When the intentions of the law are not served by a blanket rule, there will be exceptions created to avoid absurd or unfair outcomes. The exceptions align law with justice, especially where the human and social cost of having a law outweigh the benefits. Be that as it may, exceptions should never displace the general overriding intention of the law. It is a fact that there will be a power imbalance between a child and an adult that exposes the child to undue influence, negating any possibility of mutual agency and freedom of choice.
Power imbalances breed violence, threat of violence and exploitative dependency. Consequently, law prohibits incest because children are dependent and subordinate to their relatives who provide for them and control their lives. A child is socialised to obey a caregiver and this relationship makes the child vulnerable, negating consent even if they were over 18 years of age.

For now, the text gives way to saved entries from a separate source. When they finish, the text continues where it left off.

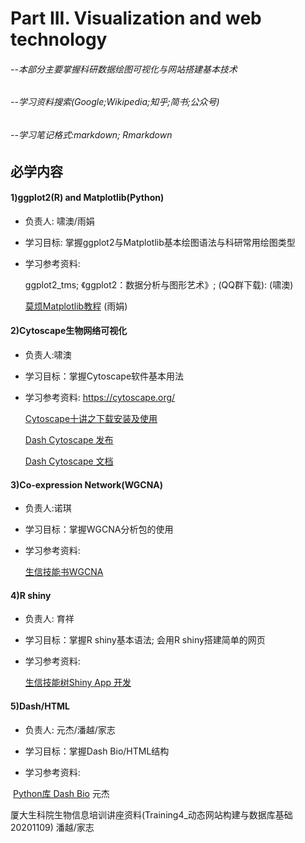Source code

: # Part III. Visualization and web technology
###### --本部分主要掌握科研数据绘图可视化与网站搭建基本技术

###### --学习资料搜索(Google;Wikipedia;知乎;简书;公众号)

###### --学习笔记格式:markdown; Rmarkdown

## 必学内容

#### 1)ggplot2(R) and Matplotlib(Python)

- 负责人: 啸澳/雨娟

- 学习目标: 掌握ggplot2与Matplotlib基本绘图语法与科研常用绘图类型

- 学习参考资料:  

  ggplot2_tms; 《ggplot2：数据分析与图形艺术》; (QQ群下载):  (啸澳)

  [莫烦Matplotlib教程](https://mofanpy.com/tutorials/data-manipulation/plt/) (雨娟)

#### 2)Cytoscape生物网络可视化
* 负责人:啸澳

* 学习目标：掌握Cytoscape软件基本用法

* 学习参考资料: https://cytoscape.org/

  [Cytoscape十讲之下载安装及使用](https://mp.weixin.qq.com/s/vEAt1Ioww4we22G7-I5XvA)
  
  [Dash Cytoscape 发布](https://medium.com/@plotlygraphs/introducing-dash-cytoscape-ce96cac824e4)
  
  [Dash Cytoscape 文档](https://dash.plot.ly/cytoscape)

#### 3)Co-expression Network(WGCNA)
* 负责人:诺琪

* 学习目标：掌握WGCNA分析包的使用

* 学习参考资料: 

  [生信技能书WGCNA](https://mp.weixin.qq.com/s/sgc7OQzrjDIt4zqkGfZHGA)


#### 4)R shiny
* 负责人: 育祥

* 学习目标：掌握R shiny基本语法; 会用R shiny搭建简单的网页

* 学习参考资料:

  [生信技能树Shiny App 开发](https://mp.weixin.qq.com/s/Ph3aMn9iJEi1rRDlFQL3GA)

#### 5)Dash/HTML
* 负责人:  元杰/潘越/家志

* 学习目标：掌握Dash Bio/HTML结构

* 学习参考资料: 

​      [Python库 Dash Bio](https://zhuanlan.zhihu.com/p/65595363?utm_source=wechat_session&utm_medium=social&utm_oi=1005880655431024640&utm_campaign=shareopn) 元杰

​      厦大生科院生物信息培训讲座资料(Training4_动态网站构建与数据库基础20201109) 潘越/家志
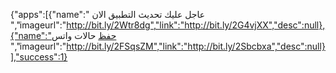 {"apps":[{"name":" عاجل عليك  تحديث التطبيق الان ","imageurl":"http://bit.ly/2Wtr8dg","link":"http://bit.ly/2G4vjXX","desc":null},{"name":"حفظ حالات  واتس 
 ","imageurl":"http://bit.ly/2FSqsZM","link":"http://bit.ly/2Sbcbxa","desc":null}],"success":1}
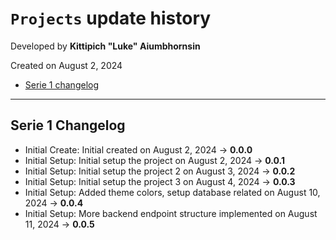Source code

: # `Projects` update history

Developed by __Kittipich "Luke" Aiumbhornsin__

Created on August 2, 2024

- [Serie 1 changelog](#serie-1-changelog)

---

## Serie 1 Changelog

- Initial Create: Initial created on August 2, 2024 -> __0.0.0__
- Initial Setup: Initial setup the project on August 2, 2024 -> __0.0.1__
- Initial Setup: Initial setup the project 2 on August 3, 2024 -> __0.0.2__
- Initial Setup: Initial setup the project 3 on August 4, 2024 -> __0.0.3__
- Initial Setup: Added theme colors, setup database related on August 10, 2024 -> __0.0.4__
- Initial Setup: More backend endpoint structure implemented on August 11, 2024 -> __0.0.5__

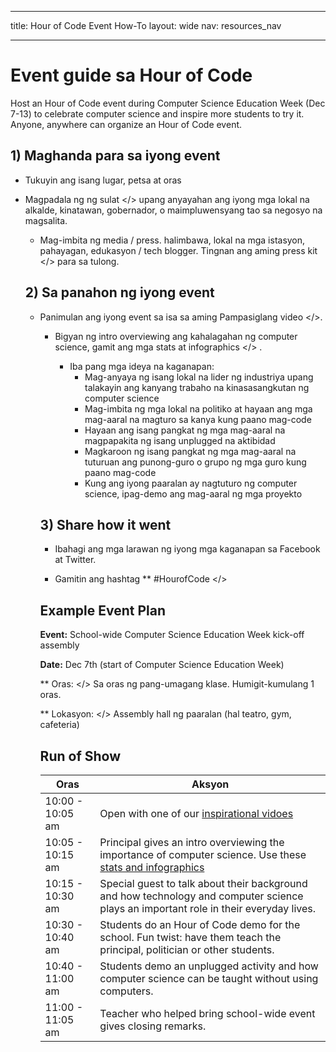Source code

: * * *

title: Hour of Code Event How-To layout: wide nav: resources_nav

* * *

# Event guide sa Hour of Code

Host an Hour of Code event during Computer Science Education Week (Dec 7-13) to celebrate computer science and inspire more students to try it. Anyone, anywhere can organize an Hour of Code event.

## 1) Maghanda para sa iyong event

  * Tukuyin ang isang lugar, petsa at oras
  * Magpadala ng  ng sulat </> upang anyayahan ang iyong mga lokal na alkalde, kinatawan, gobernador, o maimpluwensyang tao sa negosyo na magsalita.</li> 
    
      * Mag-imbita ng media / press. halimbawa, lokal na mga istasyon, pahayagan, edukasyon / tech blogger. Tingnan ang aming  press kit </> para sa tulong.</li> </ul> 
        
        ## 2) Sa panahon ng iyong event
        
          * Panimulan ang iyong event sa isa sa aming  Pampasiglang video </>.</li> 
            
              * Bigyan ng intro overviewing ang kahalagahan ng computer science, gamit ang mga  stats at infographics </> .   
                  
                </li> 
                
                  * Iba pang mga ideya na kaganapan: 
                      * Mag-anyaya ng isang lokal na lider ng ​​industriya upang talakayin ang kanyang trabaho na kinasasangkutan ng computer science
                      * Mag-imbita ng mga lokal na politiko at hayaan ang mga mag-aaral na magturo sa kanya kung paano mag-code
                      * Hayaan ang isang pangkat ng mga mag-aaral na magpapakita ng isang unplugged na aktibidad
                      * Magkaroon ng isang pangkat ng mga mag-aaral na tuturuan ang punong-guro o grupo ng mga guro kung paano mag-code
                      * Kung ang iyong paaralan ay nagtuturo ng computer science, ipag-demo ang mag-aaral ng mga proyekto</ul> 
                
                ## 3) Share how it went
                
                  * Ibahagi ang mga larawan ng iyong mga kaganapan sa Facebook at Twitter. 
                  * Gamitin ang hashtag ** #HourofCode </></li> </ul> 
                    
                    ## Example Event Plan
                    
                    **Event:** School-wide Computer Science Education Week kick-off assembly
                    
                    **Date:** Dec 7th (start of Computer Science Education Week)
                    
                    ** Oras: </> Sa oras ng pang-umagang klase. Humigit-kumulang 1 oras.</p> 
                    
                    ** Lokasyon: </> Assembly hall ng paaralan (hal teatro, gym, cafeteria)   
                      
                    </p> 
                    
                    ## Run of Show
                    
                    | Oras             | Aksyon                                                                                                                                |
                    | ---------------- | ------------------------------------------------------------------------------------------------------------------------------------- |
                    | 10:00 - 10:05 am | Open with one of our [inspirational vidoes](http://hourofcode.com/us/resources#videos)                                                |
                    | 10:05 - 10:15 am | Principal gives an intro overviewing the importance of computer science. Use these [stats and infographics](/resources/stats)         |
                    | 10:15 - 10:30 am | Special guest to talk about their background and how technology and computer science plays an important role in their everyday lives. |
                    | 10:30 - 10:40 am | Students do an Hour of Code demo for the school. Fun twist: have them teach the principal, politician or other students.              |
                    | 10:40 - 11:00 am | Students demo an unplugged activity and how computer science can be taught without using computers.                                   |
                    | 11:00 - 11:05 am | Teacher who helped bring school-wide event gives closing remarks.                                                                     |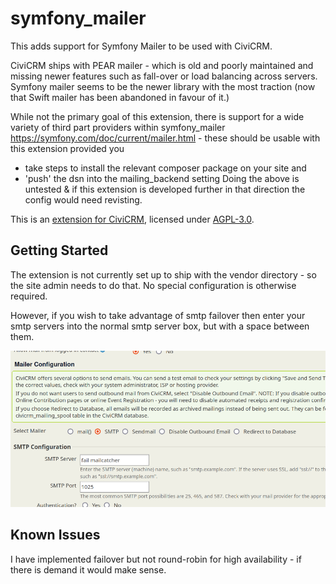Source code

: # symfony_mailer
This adds support for Symfony Mailer to be used with CiviCRM.

CiviCRM ships with PEAR mailer - which is old and poorly maintained and missing
newer features such as fall-over or load balancing across servers. Symfony mailer
seems to be the newer library with the most traction (now that Swift mailer has
been abandoned in favour of it.)

While not the primary goal of this extension, there is support for a
wide variety of third part providers within symfony_mailer
https://symfony.com/doc/current/mailer.html - these should be usable with
this extension provided you
- take steps to install the relevant composer package on your site and
- 'push'  the dsn into the mailing_backend setting
Doing the above is untested & if this extension is developed further in that
direction the config would need revisting.

This is an [extension for CiviCRM](https://docs.civicrm.org/sysadmin/en/latest/customize/extensions/), licensed under [AGPL-3.0](LICENSE.txt).

## Getting Started

The extension is not currently set up to ship with the vendor directory - so
the site admin needs to do that. No special configuration is otherwise required.

However, if you wish to take advantage of smtp failover then enter your smtp servers
into the normal smtp server box, but with a space between them.

![Settings](images/settings.png)

## Known Issues

I have implemented failover but not round-robin for high availability - if there is demand
it would make sense.
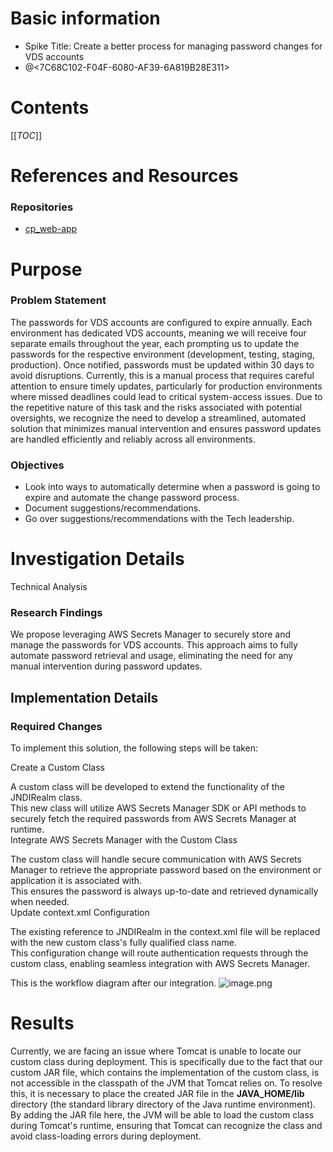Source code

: # Basic information

*   Spike Title: Create a better process for managing password changes for VDS accounts
*   @<7C68C102-F04F-6080-AF39-6A819B28E311> 

# Contents

[[_TOC_]]

# References and Resources 


### Repositories

*   [cp_web-app](https://github.com/tr/cp_web-app) 


# Purpose

### Problem Statement
The passwords for VDS accounts are configured to expire annually. Each environment has dedicated VDS accounts, meaning we will receive four separate emails throughout the year, each prompting us to update the passwords for the respective environment (development, testing, staging, production). Once notified, passwords must be updated within 30 days to avoid disruptions.
Currently, this is a manual process that requires careful attention to ensure timely updates, particularly for production environments where missed deadlines could lead to critical system-access issues. Due to the repetitive nature of this task and the risks associated with potential oversights, we recognize the need to develop a streamlined, automated solution that minimizes manual intervention and ensures password updates are handled efficiently and reliably across all environments.

### Objectives
*  Look into ways to automatically determine when a password is going to expire and automate the change password process.
*  Document suggestions/recommendations.
*  Go over suggestions/recommendations with the Tech leadership.

# Investigation Details

Technical Analysis

### Research Findings

We propose leveraging AWS Secrets Manager to securely store and manage the passwords for VDS accounts. This approach aims to fully automate password retrieval and usage, eliminating the need for any manual intervention during password updates.

## Implementation Details


### Required Changes
To implement this solution, the following steps will be taken:

Create a Custom Class

A custom class will be developed to extend the functionality of the JNDIRealm class.  
This new class will utilize AWS Secrets Manager SDK or API methods to securely fetch the required passwords from AWS Secrets Manager at runtime.  
Integrate AWS Secrets Manager with the Custom Class

The custom class will handle secure communication with AWS Secrets Manager to retrieve the appropriate password based on the environment or application it is associated with.  
This ensures the password is always up-to-date and retrieved dynamically when needed.  
Update context.xml Configuration

The existing reference to JNDIRealm in the context.xml file will be replaced with the new custom class's fully qualified class name.  
This configuration change will route authentication requests through the custom class, enabling seamless integration with AWS Secrets Manager.

This is the workflow diagram after our integration. 
![image.png](/.attachments/image-93fc2bb5-5416-4bf1-a925-d7e9569b2e06.png)

# Results
Currently, we are facing an issue where Tomcat is unable to locate our custom class during deployment. This is specifically due to the fact that our custom JAR file, which contains the implementation of the custom class, is not accessible in the classpath of the JVM that Tomcat relies on.
To resolve this, it is necessary to place the created JAR file in the **JAVA_HOME/lib** directory (the standard library directory of the Java runtime environment). By adding the JAR file here, the JVM will be able to load the custom class during Tomcat's runtime, ensuring that Tomcat can recognize the class and avoid class-loading errors during deployment.

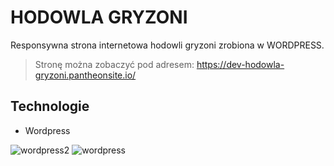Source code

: # HODOWLA GRYZONI

Responsywna strona internetowa hodowli gryzoni zrobiona w WORDPRESS.


> Stronę można zobaczyć pod adresem: https://dev-hodowla-gryzoni.pantheonsite.io/



## Technologie
- Wordpress




![wordpress2](https://user-images.githubusercontent.com/105555319/168491732-5cb81fee-ac0d-4830-9267-bae2738707d4.png)
![wordpress](https://user-images.githubusercontent.com/105555319/168491739-de657ac8-e330-4c1e-9033-4f98d016e27b.png)

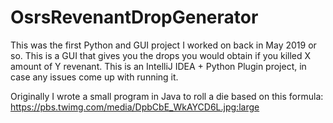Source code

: # OsrsRevenantDropGenerator
This was the first Python and GUI project I worked on back in May 2019 or so. This is a GUI that gives you the drops you would obtain if you killed X amount of Y revenant. This is an IntelliJ IDEA + Python Plugin project, in case any issues come up with running it.

Originally I wrote a small program in Java to roll a die based on this formula: https://pbs.twimg.com/media/DpbCbE_WkAYCD6L.jpg:large
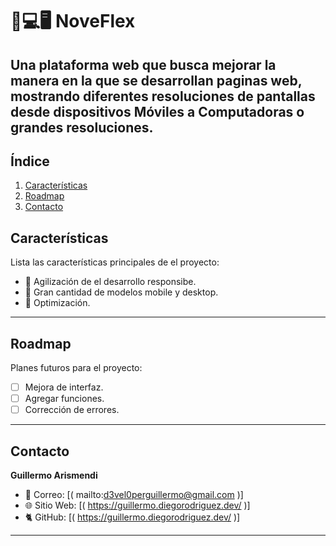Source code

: # 📱💻🖥 NoveFlex
Una plataforma web que busca mejorar la manera en la que se desarrollan paginas web, mostrando diferentes resoluciones de pantallas desde dispositivos Móviles a Computadoras o grandes resoluciones.
---

## Índice

1. [Características](#características)
2. [Roadmap](#roadmap)
3. [Contacto](#contacto)

## Características

Lista las características principales de el proyecto:

- 🚀 Agilización de el desarrollo responsibe.
- 🔧 Gran cantidad de modelos mobile y desktop.
- 🌟 Optimización.

---
## Roadmap

Planes futuros para el proyecto:

- [ ] Mejora de interfaz.
- [ ] Agregar funciones.
- [ ] Corrección de errores.
---

## Contacto

**Guillermo Arismendi**  
- 📧 Correo: [( mailto:d3vel0perguillermo@gmail.com )] 
- 🌐 Sitio Web: [( https://guillermo.diegorodriguez.dev/ )]   
- 🐈 GitHub: [( https://guillermo.diegorodriguez.dev/ )]

---
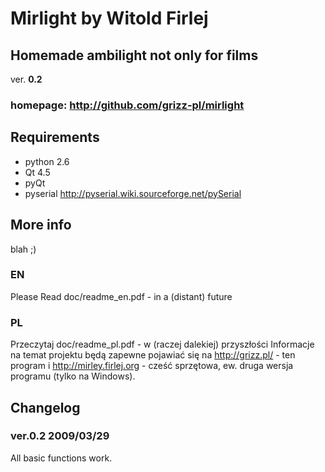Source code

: Mirlight by Witold Firlej
=========================

## Homemade ambilight not only for films
ver. **0.2**
### homepage: <http://github.com/grizz-pl/mirlight>

Requirements
------------

*  python 2.6
*  Qt 4.5
*  pyQt
*  pyserial <http://pyserial.wiki.sourceforge.net/pySerial>

More info
---------

blah ;)

### EN
Please Read doc/readme_en.pdf - in a (distant) future

### PL
Przeczytaj doc/readme_pl.pdf - w (raczej dalekiej) przyszłości
Informacje na temat projektu będą zapewne pojawiać się na <http://grizz.pl/> - ten program i <http://mirley.firlej.org> - cześć sprzętowa, ew. druga wersja programu (tylko na Windows).

Changelog
---------

### ver.0.2 2009/03/29
All basic functions work.
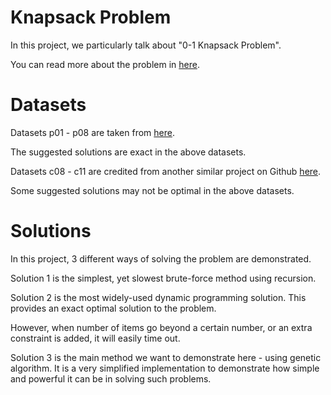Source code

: # Knapsack Problem
In this project, we particularly talk about "0-1 Knapsack Problem".

You can read more about the problem in [here](https://en.wikipedia.org/wiki/Knapsack_problem).

# Datasets
Datasets p01 - p08 are taken from [here](https://people.sc.fsu.edu/~jburkardt/datasets/knapsack_01/knapsack_01.html).

The suggested solutions are exact in the above datasets.

Datasets c08 - c11 are credited from another similar project on Github [here](https://github.com/andresakata/0-1-knapsack).

Some suggested solutions may not be optimal in the above datasets.

# Solutions
In this project, 3 different ways of solving the problem are demonstrated.

Solution 1 is the simplest, yet slowest brute-force method using recursion.

Solution 2 is the most widely-used dynamic programming solution. This provides an exact optimal solution to the problem.

However, when number of items go beyond a certain number, or an extra constraint is added, it will easily time out.

Solution 3 is the main method we want to demonstrate here - using genetic algorithm. It is a very simplified implementation to demonstrate how simple and powerful it can be in solving such problems.
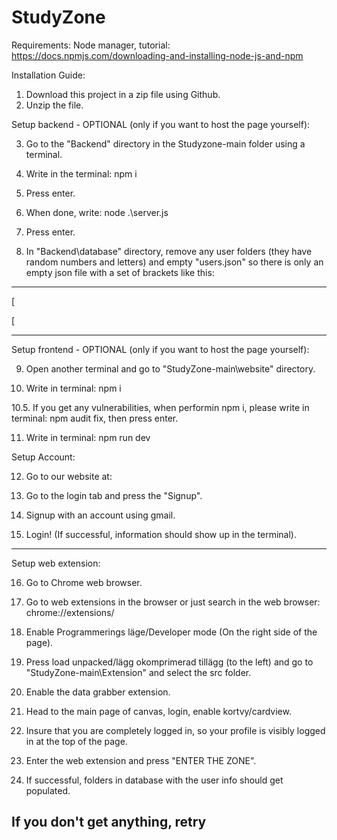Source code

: # StudyZone
Requirements: Node manager, tutorial: https://docs.npmjs.com/downloading-and-installing-node-js-and-npm

Installation Guide:
1. Download this project in a zip file using Github.
2. Unzip the file.

Setup backend - OPTIONAL (only if you want to host the page yourself):

3. Go to the "Backend" directory in the Studyzone-main folder using a terminal.

4. Write in the terminal: npm i
5. Press enter.

6. When done, write: node .\server.js
7. Press enter.

8. In "Backend\database" directory, remove any user folders (they have random numbers and letters) and empty "users.json" so there is only an empty json file with a set of brackets like this:
********   
[

[
********
Setup frontend - OPTIONAL (only if you want to host the page yourself):

9. Open another terminal and go to "StudyZone-main\website" directory.

10. Write in terminal: npm i 

10.5. If you get any vulnerabilities, when performin npm i, please write in terminal: npm audit fix, then press enter.

11. Write in terminal: npm run dev 

Setup Account:

12. Go to our website at:
 
13. Go to the login tab and press the "Signup".

14. Signup with an account using gmail.

15. Login! (If successful, information should show up in the terminal).

---------------------------------------------------------------------------------------
Setup web extension:

16. Go to Chrome web browser.

17. Go to web extensions in the browser or just search in the web browser: chrome://extensions/ 

18. Enable Programmerings läge/Developer mode (On the right side of the page).

19. Press load unpacked/lägg okomprimerad tillägg (to the left) and go to "StudyZone-main\Extension" and select the src folder.

20. Enable the data grabber extension.

21. Head to the main page of canvas, login, enable kortvy/cardview.

22. Insure that you are completely logged in, so your profile is visibly logged in at the top of the page.

23. Enter the web extension and press "ENTER THE ZONE".

24. If successful, folders in database with the user info should get populated.

If you don't get anything, retry
---------------------------------------------------------------------------------------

Other relationships presenting power imbalance problems are relationships of employment, education, special homes, foster care, etc. The dependent nature of these relationships eliminate completely the possibility that a child or even an adult could consent. The legal thresholds of capacity to consent applies in other areas such as making contracts, driving, drinking, voting at elections and so on.
Pain of the society
At the heart of age of consent laws is the reality of heart-wrenching pain in society. Sex without consent is rape or defilement, assaults to the physical body that cause physical, mental and emotional injury. There must be care and trepidation in discussions of exceptions that law makes to the general rules of punishing sexual assault. We live in a patriarchal society that has laws that routinely subjugate women and girls. This context should not be ignored.
Law advances its intentions by choosing who enjoys rights and who carries obligations to respect or advance those rights. Kenya’s Sexual Offences Act, for example, allows an adult who has had sex with a person below the age of consent to say in their defence that the minor lied about their age and the adult reasonably believed they were telling the truth. This exception to the blanket rule places an obligation on the adult to take reasonable measures to ascertain the truth.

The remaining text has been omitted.